#### Your assignment:
Across the following data, how many lines include the string "Streams"? Reply with the number and nothing more.

Data to process Block Start

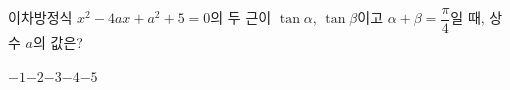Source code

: 이차방정식 $x^2-4ax+a^2+5=0$의 두 근이 $\tan\alpha$, $\tan\beta$이고 $\alpha+\beta=\dfrac{\pi}{4}$일 때, 상수 $a$의 값은?
\begin{choices32}{$-1$}{$-2$}{$-3$}{$-4$}{$-5$}\end{choices32}
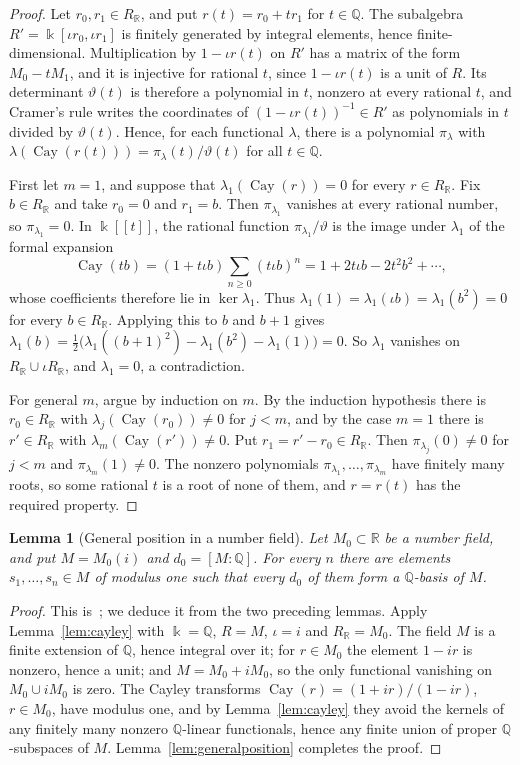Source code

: \documentclass[10pt]{article}
\newtheorem{lem}[thm]{Lemma}
\theoremstyle{remark}
\newcommand{\R}{\mathbb R}
\newcommand{\Q}{\mathbb Q}
\DeclareMathOperator{\Cay}{Cay}
\begin{document}
\begin{proof}
Let $r_0,r_1\in R_\R$, and put $r(t)=r_0+tr_1$ for $t\in\Q$. The subalgebra $R'=\Bbbk[\iota r_0,\iota r_1]$ is finitely generated by integral elements, hence finite-dimensional. Multiplication by $1-\iota r(t)$ on $R'$ has a matrix of the form $M_0-tM_1$, and it is injective for rational $t$, since $1-\iota r(t)$ is a unit of $R$. Its determinant $\vartheta(t)$ is therefore a polynomial in $t$, nonzero at every rational $t$, and Cramer's rule writes the coordinates of $(1-\iota r(t))^{-1}\in R'$ as polynomials in $t$ divided by $\vartheta(t)$. Hence, for each functional $\lambda$, there is a polynomial $\pi_\lambda$ with $\lambda(\Cay(r(t)))=\pi_\lambda(t)/\vartheta(t)$ for all $t\in\Q$.

First let $m=1$, and suppose that $\lambda_1(\Cay(r))=0$ for every $r\in R_\R$. Fix $b\in R_\R$ and take $r_0=0$ and $r_1=b$. Then $\pi_{\lambda_1}$ vanishes at every rational number, so $\pi_{\lambda_1}=0$. In $\Bbbk[[t]]$, the rational function $\pi_{\lambda_1}/\vartheta$ is the image under $\lambda_1$ of the formal expansion
\[
 \Cay(tb)=(1+t\iota b)\sum_{n\ge0}(t\iota b)^n=1+2t\iota b-2t^2b^2+\cdots,
\]
whose coefficients therefore lie in $\ker\lambda_1$. Thus $\lambda_1(1)=\lambda_1(\iota b)=\lambda_1(b^2)=0$ for every $b\in R_\R$. Applying this to $b$ and $b+1$ gives $\lambda_1(b)=\frac12\bigl(\lambda_1((b+1)^2)-\lambda_1(b^2)-\lambda_1(1)\bigr)=0$. So $\lambda_1$ vanishes on $R_\R\cup\iota R_\R$, and $\lambda_1=0$, a contradiction.

For general $m$, argue by induction on $m$. By the induction hypothesis there is $r_0\in R_\R$ with $\lambda_j(\Cay(r_0))\ne0$ for $j<m$, and by the case $m=1$ there is $r'\in R_\R$ with $\lambda_m(\Cay(r'))\ne0$. Put $r_1=r'-r_0\in R_\R$. Then $\pi_{\lambda_j}(0)\ne0$ for $j<m$ and $\pi_{\lambda_m}(1)\ne0$. The nonzero polynomials $\pi_{\lambda_1},\ldots,\pi_{\lambda_m}$ have finitely many roots, so some rational $t$ is a root of none of them, and $r=r(t)$ has the required property.
\end{proof}


\begin{lem}[General position in a number field]\label{lem:numberfield}
Let $M_0\subset\R$ be a number field, and put $M=M_0(i)$ and $d_0=[M:\Q]$. For every $n$ there are elements $s_1,\ldots,s_n\in M$ of modulus one such that every $d_0$ of them form a $\Q$-basis of $M$.
\end{lem}

\begin{proof}
This is~\cite[Lemma~3.4]{OAI}; we deduce it from the two preceding lemmas. Apply Lemma~\ref{lem:cayley} with $\Bbbk=\Q$, $R=M$, $\iota=i$ and $R_\R=M_0$. The field $M$ is a finite extension of $\Q$, hence integral over it; for $r\in M_0$ the element $1-ir$ is nonzero, hence a unit; and $M=M_0+iM_0$, so the only functional vanishing on $M_0\cup iM_0$ is zero. The Cayley transforms $\Cay(r)=(1+ir)/(1-ir)$, $r\in M_0$, have modulus one, and by Lemma~\ref{lem:cayley} they avoid the kernels of any finitely many nonzero $\Q$-linear functionals, hence any finite union of proper $\Q$-subspaces of $M$. Lemma~\ref{lem:generalposition} completes the proof.
\end{proof}
\end{document}
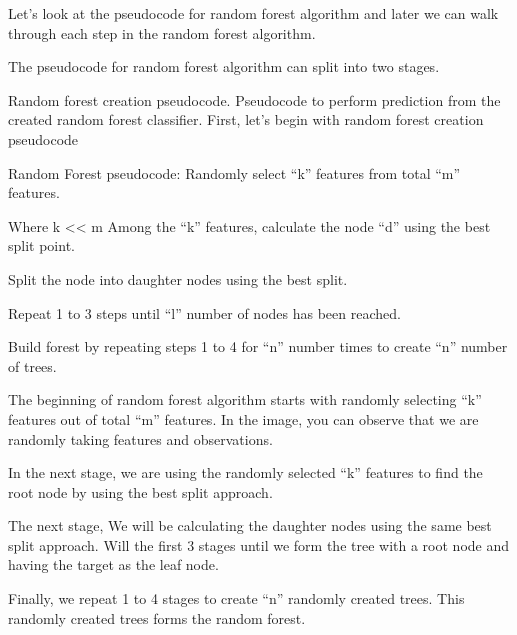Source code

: \documentclass[a4paper,12pt]{article}
\begin{document}
Let’s look at the pseudocode for random forest algorithm and later we can walk through each step in the random forest algorithm.

The pseudocode for random forest algorithm can split into two stages.

Random forest creation pseudocode.
Pseudocode to perform prediction from the created random forest classifier.
First, let’s begin with random forest creation pseudocode

Random Forest pseudocode:
Randomly select “k” features from total “m” features.

Where k << m
Among the “k” features, calculate the node “d” using the best split point.

Split the node into daughter nodes using the best split.

Repeat 1 to 3 steps until “l” number of nodes has been reached.

Build forest by repeating steps 1 to 4 for “n” number times to create “n” number of trees.

The beginning of random forest algorithm starts with randomly selecting “k” features out of total “m” features. In the image, you can observe that we are randomly taking features and observations.

In the next stage, we are using the randomly selected “k” features to find the root node by using the best split approach.

The next stage, We will be calculating the daughter nodes using the same best split approach. Will the first 3 stages until we form the tree with a root node and having the target as the leaf node.

Finally, we repeat 1 to 4 stages to create “n” randomly created trees. This randomly created trees forms the random forest.
\end{document}
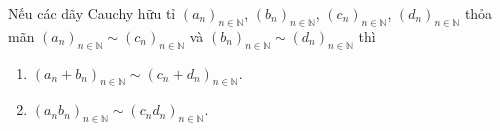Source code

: \begin{appendixthm}\label{appendixthm:basis-of-equivalence-class-of-rational-cauchy-sequences-addition}
    Nếu các dãy Cauchy hữu tỉ ${(a_{n})}_{n\in\mathbb{N}}$, ${(b_{n})}_{n\in\mathbb{N}}$, ${(c_{n})}_{n\in\mathbb{N}}$, ${(d_{n})}_{n\in\mathbb{N}}$ thỏa mãn ${(a_{n})}_{n\in\mathbb{N}}\sim {(c_{n})}_{n\in\mathbb{N}}$ và ${(b_{n})}_{n\in\mathbb{N}}\sim {(d_{n})}_{n\in\mathbb{N}}$ thì
    \begin{enumerate}[label={(\roman*)}]
        \item ${(a_{n} + b_{n})}_{n\in\mathbb{N}} \sim {(c_{n} + d_{n})}_{n\in\mathbb{N}}$.
        \item ${(a_{n}b_{n})}_{n\in\mathbb{N}} \sim {(c_{n}d_{n})}_{n\in\mathbb{N}}$.
    \end{enumerate}
\end{appendixthm}

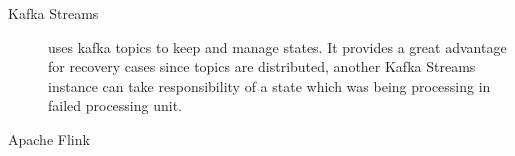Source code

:\begin{description}
    \item[Kafka Streams] uses kafka topics to keep and manage states.
    It provides a great advantage for recovery cases since topics
    are distributed, another Kafka Streams instance can take responsibility
    of a state which was being processing in failed processing unit.
    \item[Apache Flink]
\end{description}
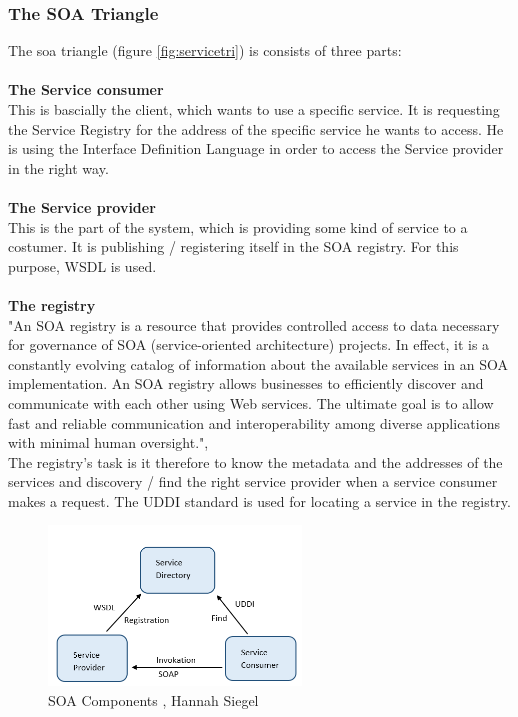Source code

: \documentclass[12pt]{article}
\begin{document}
\subsubsection{The SOA Triangle}
\label{sec:soatriangle}
The \gls{soa} triangle (figure \ref{fig:servicetri}) is consists of three parts:
\\\\\textbf{The Service consumer} \\
This is bascially the client, which wants to use a specific service. It is requesting the Service Registry 	for the address of the specific service he wants to access. He is using the Interface Definition Language in order to  access the Service provider in the right way.
\\\\\textbf{The Service provider}\\ 
This is the part of the system, which is providing some kind of service to a costumer. It is publishing / registering itself in the SOA registry. For this purpose, WSDL is used.
\\\\\textbf{The registry}\\ 
"An SOA registry is a resource that provides controlled access to data necessary for governance of SOA (service-oriented architecture) projects. In effect, it is a constantly evolving catalog of information about the available services in an SOA implementation. An SOA registry allows businesses to efficiently discover and communicate with each other using Web services. The ultimate goal is to allow fast and reliable communication and interoperability among diverse applications with minimal human oversight.", \cite{soareg}\\
The registry's task is it therefore to know the metadata and the addresses of the services and discovery / find the right service provider when a service consumer makes a request.
The UDDI standard is used for locating a service in the registry.
\begin{figure}[here!]
\centering
	\includegraphics[width=0.6\textwidth]{images/tri_sm}
	  \caption{SOA Components \cite{arg3,arg1}, Hannah Siegel}
    \label{fig:servicetri}
        \label{fig:comtri}

	\end{figure}
\end{document}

Data to process Block End

#### Task answer:
2